Scegliere il brano d’apertura del loro primo album del 1974 non è stata una coincidenza, ma un cerchio che si chiude. Geddy Lee e Alex Lifeson sono saliti sul palco con la grinta di chi ha ancora molto da dire, riportando in vita quel sound grezzo e hard rock che ha dato inizio alla leggenda oltre cinquant’anni fa.
La domanda che bruciava sulle labbra di tutti i fans ha finalmente trovato risposta: sì, questa performance ha segnato il debutto live ufficiale della nuova batterista. A sedersi dietro l’imponente kit che fu del compianto Neil Peart è stata Anika Nilles.
La musicista tedesca, già nota nel mondo della batteria per la sua tecnica mostruosa e il suo groove innovativo, ha superato la prova del fuoco con una classe immensa. Non ha cercato di essere un clone di Peart, ma ha onorato la sua memoria portando un’energia fresca e potente che ha letteralmente “acceso” Geddy e Alex.
Geddy Lee ha dichiarato nel backstage che Neil sarebbe stato felice della scelta, e a giudicare dalla precisione chirurgica con cui Anika ha affrontato i passaggi di “Finding My Way”, il futuro dei Rush è in mani (e bacchette) sicurissime.
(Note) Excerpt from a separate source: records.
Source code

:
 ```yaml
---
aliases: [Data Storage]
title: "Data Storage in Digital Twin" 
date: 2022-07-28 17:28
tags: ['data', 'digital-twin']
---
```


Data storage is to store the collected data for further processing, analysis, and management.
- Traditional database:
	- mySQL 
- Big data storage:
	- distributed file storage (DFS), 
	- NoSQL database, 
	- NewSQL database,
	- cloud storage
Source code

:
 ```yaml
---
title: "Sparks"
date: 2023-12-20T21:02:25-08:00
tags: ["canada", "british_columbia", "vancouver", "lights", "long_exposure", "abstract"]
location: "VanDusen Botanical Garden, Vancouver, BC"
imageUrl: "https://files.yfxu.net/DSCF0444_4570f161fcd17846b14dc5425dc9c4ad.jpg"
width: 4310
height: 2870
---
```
Questo assaggio ai Junos è solo l’inizio. La band è pronta a partire per il tour mondiale “Fifty Something”, che farà tappa anche in un imperdibile data a Milano il 30 Marzo 2027 all’Unipol Dome e se le premesse sono quelle viste a Hamilton, ci aspetta un viaggio epico. I Rush sono tornati a casa, e il rock canadese ha ritrovato i suoi re.